[Opening SUPPLIED RECORDS section]

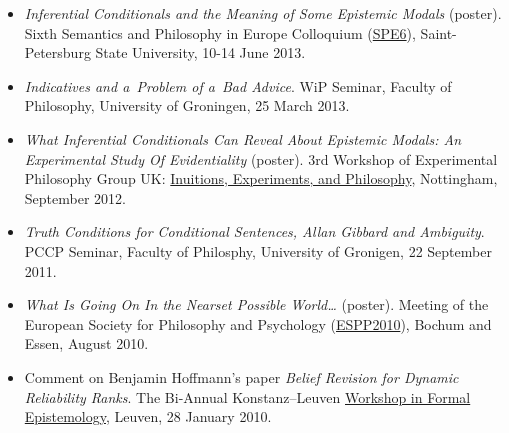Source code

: \documentclass[a4paper,12pt]{article}
\begin{document}
\begin{small}
\begin{itemize}
  \item \emph{Inferential Conditionals and the Meaning of Some
      Epistemic Modals} (poster). Sixth Semantics and Philosophy
    in Europe Colloquium
    (\href{http://spe6conference.wordpress.com}{SPE6}),
    Saint-Petersburg State University, 10-14 June 2013.
    
  \item \emph{Indicatives and a~Problem of a~Bad Advice}. WiP
    Seminar, Faculty of Philosophy, University of Groningen, 25 March
    2013.
    
  \item \emph{What Inferential Conditionals Can Reveal About Epistemic
      Modals: An Experimental Study Of Evidentiality} (poster).
    3rd Workshop of Experimental Philosophy Group UK:
    \href{https://www.nottingham.ac.uk/philosophy/research/conferences/workshop-intuitions-experimentsandphilosophy.aspx}{Inuitions, Experiments, and Philosophy}, Nottingham, September 2012.

  \item \emph{Truth Conditions for Conditional Sentences, Allan
      Gibbard and Ambiguity}. PCCP Seminar, Faculty of
    Philosphy, University of Gronigen, 22 September 2011.
    
  \item \emph{What Is Going On In the Nearset Possible World\ldots} (poster). 
  Meeting of the European Society for Philosophy and  Psychology
    (\href{http://www.ruhr-uni-bochum.de/philosophy/espp2010/index.html}{ESPP2010}),
    Bochum and Essen, August 2010.

  \item Comment on Benjamin Hoffmann's paper \emph{Belief Revision for
      Dynamic Reliability Ranks}. The Bi-Annual Konstanz--Leuven
    \href{http://formalphilosophy.org/node/580}{Workshop in Formal
      Epistemology}, Leuven, 28 January 2010.
  \end{itemize}

  



  

\end{small}
\end{document}
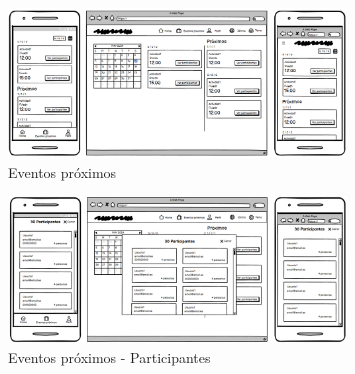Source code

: \begin{figure}[H]
	\centering
	\includegraphics[width=0.8\textwidth]{5-AnalisisDelSistemaDeInformacion/InterfacesDeUsuario/EventosProximos/eventos proximos.png}
	\caption{Eventos próximos}
\end{figure}

\begin{figure}[H]
	\centering
	\includegraphics[width=0.8\textwidth]{5-AnalisisDelSistemaDeInformacion/InterfacesDeUsuario/EventosProximos/eventos proximos participantes.png}
	\caption{Eventos próximos - Participantes}
\end{figure}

[Closing SUPPLIED RECORDS section]

Take only the line containing "Bochum and Essen, August 2010." and every line after it to the end of the entries, and copy them exactly, pictures excluded.

> **YOUR RESPONSE**:
    Bochum and Essen, August 2010.

  \item Comment on Benjamin Hoffmann's paper \emph{Belief Revision for
      Dynamic Reliability Ranks}. The Bi-Annual Konstanz--Leuven
    \href{http://formalphilosophy.org/node/580}{Workshop in Formal
      Epistemology}, Leuven, 28 January 2010.
  \end{itemize}

  



  

\end{small}
\end{document}
Source code

: \begin{figure}[H]
	\centering
	\includegraphics[width=0.8\textwidth]{5-AnalisisDelSistemaDeInformacion/InterfacesDeUsuario/EventosProximos/eventos proximos.png}
	\caption{Eventos próximos}
\end{figure}

\begin{figure}[H]
	\centering
	\includegraphics[width=0.8\textwidth]{5-AnalisisDelSistemaDeInformacion/InterfacesDeUsuario/EventosProximos/eventos proximos participantes.png}
	\caption{Eventos próximos - Participantes}
\end{figure}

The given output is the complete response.